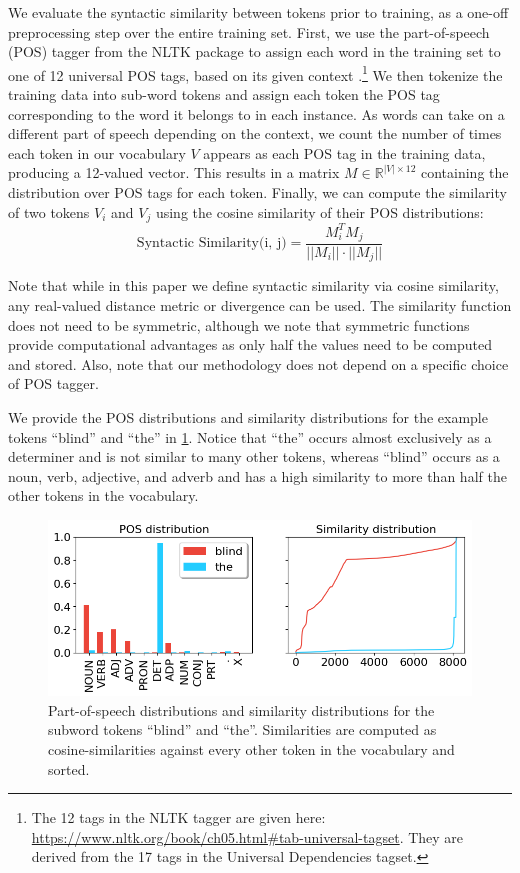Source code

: We evaluate the syntactic similarity between tokens prior to training, as a one-off preprocessing step over the entire training set. First, we use the part-of-speech (POS) tagger from the NLTK package \citep{bird2009natural} to assign each word in the training set to one of 12 universal POS tags, based on its given context \citep{petrov2012universalpos}.\footnote{The 12 tags in the NLTK tagger are given here: \url{https://www.nltk.org/book/ch05.html\#tab-universal-tagset}. They are derived from the 17 tags in the Universal Dependencies tagset.} We then tokenize the training data into sub-word tokens and assign each token the POS tag corresponding to the word it belongs to in each instance. As words can take on a different part of speech depending on the context, we count the number of times each token in our vocabulary $V$ appears as each POS tag in the training data, producing a 12-valued vector. This results in a matrix $M \in \mathbb{R}^{|V|\times 12}$ containing the distribution over POS tags for each token. Finally, we can compute the similarity of two tokens $V_i$ and $V_j$ using the cosine similarity of their POS distributions: $$ \text{Syntactic Similarity(i, j)} = \frac{M_i^TM_j}{||M_i|| \cdot ||M_j||}$$ 


Note that while in this paper we define syntactic similarity via cosine similarity, any real-valued distance metric or divergence can be used. The similarity function does not need to be symmetric, although we note that symmetric functions provide computational advantages as only half the values need to be computed and stored. Also, note that our methodology does not depend on a specific choice of POS tagger.

We provide the POS distributions and similarity distributions for the example tokens ``blind'' and ``the'' in \cref{fig:distributions}. Notice that ``the'' occurs almost exclusively as a determiner and is not similar to many other tokens, whereas ``blind'' occurs as a noun, verb, adjective, and adverb and has a high similarity to more than half the other tokens in the vocabulary.

\begin{figure}[ht!]
    \centering
    \includegraphics[width=\linewidth]{chapters/syntatic-smoothing/figures/distributions.png}
    \caption{Part-of-speech distributions and similarity distributions for the subword tokens ``blind'' and ``the''. Similarities are computed as cosine-similarities against every other token in the vocabulary and sorted.}
    \label{fig:distributions}
    \vspace{-1em}
\end{figure}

ABOUT THIS EXERCISE ▸ From the first line to the last, copy the records exactly and skip the pictures.

RESPONSE TO THE EXERCISE ▸
Source code

: We evaluate the syntactic similarity between tokens prior to training, as a one-off preprocessing step over the entire training set. First, we use the part-of-speech (POS) tagger from the NLTK package \citep{bird2009natural} to assign each word in the training set to one of 12 universal POS tags, based on its given context \citep{petrov2012universalpos}.\footnote{The 12 tags in the NLTK tagger are given here: \url{https://www.nltk.org/book/ch05.html\#tab-universal-tagset}. They are derived from the 17 tags in the Universal Dependencies tagset.} We then tokenize the training data into sub-word tokens and assign each token the POS tag corresponding to the word it belongs to in each instance. As words can take on a different part of speech depending on the context, we count the number of times each token in our vocabulary $V$ appears as each POS tag in the training data, producing a 12-valued vector. This results in a matrix $M \in \mathbb{R}^{|V|\times 12}$ containing the distribution over POS tags for each token. Finally, we can compute the similarity of two tokens $V_i$ and $V_j$ using the cosine similarity of their POS distributions: $$ \text{Syntactic Similarity(i, j)} = \frac{M_i^TM_j}{||M_i|| \cdot ||M_j||}$$ 


Note that while in this paper we define syntactic similarity via cosine similarity, any real-valued distance metric or divergence can be used. The similarity function does not need to be symmetric, although we note that symmetric functions provide computational advantages as only half the values need to be computed and stored. Also, note that our methodology does not depend on a specific choice of POS tagger.

We provide the POS distributions and similarity distributions for the example tokens ``blind'' and ``the'' in \cref{fig:distributions}. Notice that ``the'' occurs almost exclusively as a determiner and is not similar to many other tokens, whereas ``blind'' occurs as a noun, verb, adjective, and adverb and has a high similarity to more than half the other tokens in the vocabulary.

\begin{figure}[ht!]
    \centering
    \includegraphics[width=\linewidth]{chapters/syntatic-smoothing/figures/distributions.png}
    \caption{Part-of-speech distributions and similarity distributions for the subword tokens ``blind'' and ``the''. Similarities are computed as cosine-similarities against every other token in the vocabulary and sorted.}
    \label{fig:distributions}
    \vspace{-1em}
\end{figure}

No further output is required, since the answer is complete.